Geschlechtsspezifische Gewalt ist besonders verbreitet im Kontext bewaffneter Konflikte, doch setzt sich die Gefährdung häufig auch in Nachkriegsgesellschaften fort. Bei der Ahndung schwerster Verbrechen und der internationalen Normbildung hat die Strafgerichtsbarkeit eine wichtige Rolle eingenommen.

Sexualisierte Gewalt in Konflikten (Conflict-Related Sexual Violence, CRSV) ist die häufigste Form geschlechtsspezifischer Gewalt in bewaffneten Konflikten. Sie umfasst unter anderem Verbrechen wie Vergewaltigung, sexuelle Sklaverei und Zwangsheirat. In den letzten 20 Jahren hat die internationale Gemeinschaft einen Rahmen zu CRSV entwickelt, der auch ihre Verfolgung als Kriegsverbrechen und Verbrechen gegen die Menschlichkeit vorsieht. Dennoch nimmt die Zahl der gemeldeten Fälle nicht ab. Allein im Jahr 2020 wurden Vorfälle in 18 Ländern festgestellt, darunter die Region Tigray in Äthiopien, Kamerun, Afghanistan, Myanmar, Syrien und Jemen (→ UNSC 2021). Die meisten von Gewalt und Tod Betroffenen sind weiblich, aber auch männliche Überlebende brechen zunehmend ihr Schweigen. So wurde beispielsweise aus Afghanistan, der Zentralafrikanischen Republik, der Demokratischen Republik Kongo und dem Südsudan über CRSV gegen Männer und Jungen berichtet (→ UNSC 2021). Menschen, die sich als LGBTQI* identifizieren, wurden auch in Kolumbien, Syrien und Myanmar angegriffen (→ UN 2020).

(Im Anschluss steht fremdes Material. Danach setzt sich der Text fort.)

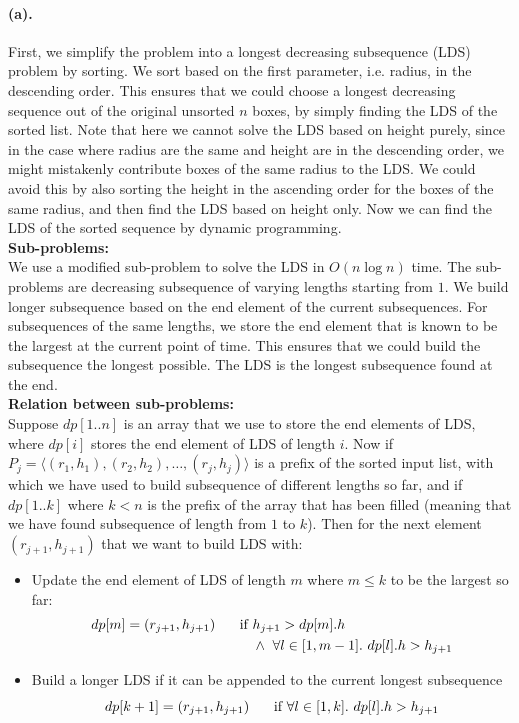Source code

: \documentclass[12pt]{article}
\begin{document}
\paragraph{(a).}
First, we simplify the problem into a longest decreasing subsequence (LDS) problem by sorting. We sort based on the first parameter, i.e. radius, in the descending order. This ensures that we could choose a longest decreasing sequence out of the original unsorted \(n\) boxes, by simply finding the LDS of the sorted list. Note that here we cannot solve the LDS based on height purely, since in the case where radius are the same and height are in the descending order, we might mistakenly contribute boxes of the same radius to the LDS. We could avoid this by also sorting the height in the ascending order for the boxes of the same radius, and then find the LDS based on height only.
Now we can find the LDS of the sorted sequence by dynamic programming. \\
\textbf{Sub-problems:}\\
We use a modified sub-problem \cite{OMS}  to solve the LDS in \(O(n\log n)\) time. The sub-problems are decreasing subsequence of varying lengths starting from \(1\). We build longer subsequence based on the end element of the current subsequences. For subsequences of the same lengths, we store the end element that is known to be the largest at the current point of time. This ensures that we could build the subsequence the longest possible. The LDS is the longest subsequence found at the end.\\
\textbf{Relation between sub-problems:} \\
Suppose \(dp[1..n]\) is an array that we use to store the end elements of LDS, where \(dp[i]\) stores the end element of LDS of length \(i\). Now if \(P_j = \langle(r_1,h_1), (r_2, h_2), \hdots, (r_j, h_j)\rangle\) is a prefix of the sorted input list, with which we have used to build subsequence of different lengths so far, and if \(dp[1..k]\) where \(k < n\) is the prefix of the array that has been filled (meaning that we have found subsequence of length from \(1\) to \(k\)). Then for the next element \((r_{j+1}, h_{j+1})\) that we want to build LDS with:
\begin{itemize}
     \setlength \itemsep{0em} 
     \item Update the end element of LDS of length \(m\) where \(m \leq k\) to be the largest so far:
     \begin{align*}
          dp[m] = (r_{j+1}, h_{j+1}) \hspace{0.5cm} 
          \text{ if } &h_{j+1} > dp[m].h\\ 
          &\land\ \forall l\in [1,m-1].\ dp[l].h > h_{j+1}
     \end{align*}
     \item Build a longer LDS if it can be appended to the current longest subsequence
     \begin{equation*}
          dp[k+1] = (r_{j+1}, h_{j+1}) \hspace{0.5cm} \text{ if } \forall l\in[1,k].\ dp[l].h > h_{j+1}
     \end{equation*}
\end{itemize}
 
\end{document}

In der Nachkriegszeit werden meist die Interessen (männlicher) militärischer und politischer Eliten priorisiert und ihre Position so weiter gestärkt, während die Interessen und Bedürfnisse von Frauen und LGBTQI*-Minderheiten kaum Beachtung finden. Auch nach 20 Jahren »Frauen, Frieden und Sicherheit« (Women, Peace and Security, WPS)-Agenda auf VN-Ebene sind Frauen und LGBTQI*-Personen immer noch massiv unterrepräsentiert – zuletzt in Afghanistan, wo nur 10 % der Unterhändler*innen Frauen waren (→ CfR 2020). Friedensabkommen sind nach wie vor nicht gendersensibel. Eine wichtige Ausnahme stellte das Friedensabkommen in Kolumbien 2016 dar, dessen gen- dersensible Formulierungen und Rechte für Frauen und LGBTQI*-Personen allerdings nach massivem Widerstand konservativer und religiöser Kreise stark abgeschwächt oder gestrichen wurden.

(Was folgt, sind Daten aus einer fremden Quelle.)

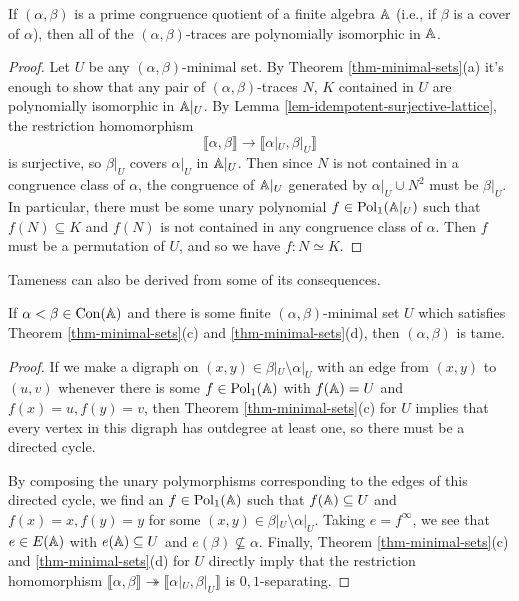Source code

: \begin{appendices}
\begin{prop}\label{prop-prime-poly-iso} If $(\alpha,\beta)$ is a prime congruence quotient of a finite algebra $\bA$ (i.e., if $\beta$ is a cover of $\alpha$), then all of the $(\alpha,\beta)$-traces are polynomially isomorphic in $\bA$.
\end{prop}
\begin{proof} Let $U$ be any $(\alpha,\beta)$-minimal set. By Theorem \ref{thm-minimal-sets}(a) it's enough to show that any pair of $(\alpha,\beta)$-traces $N$, $K$ contained in $U$ are polynomially isomorphic in $\bA|_U$. By Lemma \ref{lem-idempotent-surjective-lattice}, the restriction homomorphism
\[
\llbracket \alpha, \beta \rrbracket \rightarrow \llbracket \alpha|_U, \beta|_U \rrbracket
\]
is surjective, so $\beta|_U$ covers $\alpha|_U$ in $\bA|_U$. Then since $N$ is not contained in a congruence class of $\alpha$, the congruence of $\bA|_U$ generated by $\alpha|_U \cup N^2$ must be $\beta|_U$. In particular, there must be some unary polynomial $f \in \Pol_1(\bA|_U)$ such that $f(N) \subseteq K$ and $f(N)$ is not contained in any congruence class of $\alpha$. Then $f$ must be a permutation of $U$, and so we have $f : N \simeq K$.
\end{proof}

Tameness can also be derived from some of its consequences.

\begin{prop} If $\alpha < \beta \in \Con(\bA)$ and there is some finite $(\alpha,\beta)$-minimal set $U$ which satisfies Theorem \ref{thm-minimal-sets}(c) and \ref{thm-minimal-sets}(d), then $(\alpha,\beta)$ is tame.
\end{prop}
\begin{proof} If we make a digraph on $(x,y) \in \beta|_U\setminus\alpha|_U$ with an edge from $(x,y)$ to $(u,v)$ whenever there is some $f \in \Pol_1(\bA)$ with $f(\bA) = U$ and $f(x) = u, f(y) = v$, then Theorem \ref{thm-minimal-sets}(c) for $U$ implies that every vertex in this digraph has outdegree at least one, so there must be a directed cycle.

By composing the unary polymorphisms corresponding to the edges of this directed cycle, we find an $f \in \Pol_1(\bA)$ such that $f(\bA) \subseteq U$ and $f(x) = x, f(y) = y$ for some $(x,y) \in \beta|_U\setminus\alpha|_U$. Taking $e = f^\infty$, we see that $e \in E(\bA)$ with $e(\bA) \subseteq U$ and $e(\beta) \not\subseteq \alpha$. Finally, Theorem \ref{thm-minimal-sets}(c) and \ref{thm-minimal-sets}(d) for $U$ directly imply that the restriction homomorphism $\llbracket \alpha, \beta \rrbracket \twoheadrightarrow \llbracket \alpha|_U, \beta|_U \rrbracket$ is $0,1$-separating.
\end{proof}


\end{appendices}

Nach Kriegsende droht oft die Rückkehr zum ungerechten Vorkriegs-Status Quo inklusive geschlechterstereotyper Rollenbilder. Es ist umso problematischer, dass international gefördertes Peacebuilding nach wie vor oft gender-blind ist: Zwar gibt es am Rande Maßnahmen wie Frauen-Empowerment und Gender Mainstreaming, doch bleibt das Thema unterfinanziert und eher den Gender-Expert*innen innerhalb von Organisationen vorbehalten. Zudem wird verkannt, dass die Veränderung von Geschlechterbeziehungen kein »technisches«, sondern ein zutiefst politisches Projekt ist.


Empfehlungen

Feministische Außenpolitik muss geschlechtergerechten Frieden zum Ziel haben
Sicherheits- und Friedenspolitik muss diverser und inklusiver werden und Geschlechterperspektiven aufnehmen. Dazu gehört, »militarisierte Männlichkeiten« zu delegitimieren und Alternativen aufzuzeigen.

Feministische Konfliktanalyse ist nötiger denn je
Eine Analyse von Konfliktursachen muss die Wirkung von Machtverhältnissen berücksichtigen, die auf hierarchischen Geschlechterordnungen beruhen. Ansonsten greift sie zu kurz.

Friedensverhandlungen und Transitional Justice geschlechtergerecht ausrichten
Eine geschlechtergerechte Friedenskonsolidierung darf sich nicht auf die Verfolgung sexualisierter Gewalt durch Kombattant*innen beschränken, sondern muss ein breites Spektrum an Menschenrechtsverletzungen aufnehmen.

Frauen und LGBTQI*-Zivilgesellschaft in Entschei­dungsprozesse einbeziehen
Entscheidungsprozesse in der Sicherheits-, Friedens- und Entwicklungspolitik müssen auf die Stimmen von Frauen und LGBTQI-Personen hören.

Entwicklungszusammenarbeit auf Augenhöhe gestalten
Für die internationale Kooperation zwischen dem Globalen Norden und Süden sind Narrative nötig, die paternalistische Geber-Nehmer-Stereotypen und Rassismen überwinden.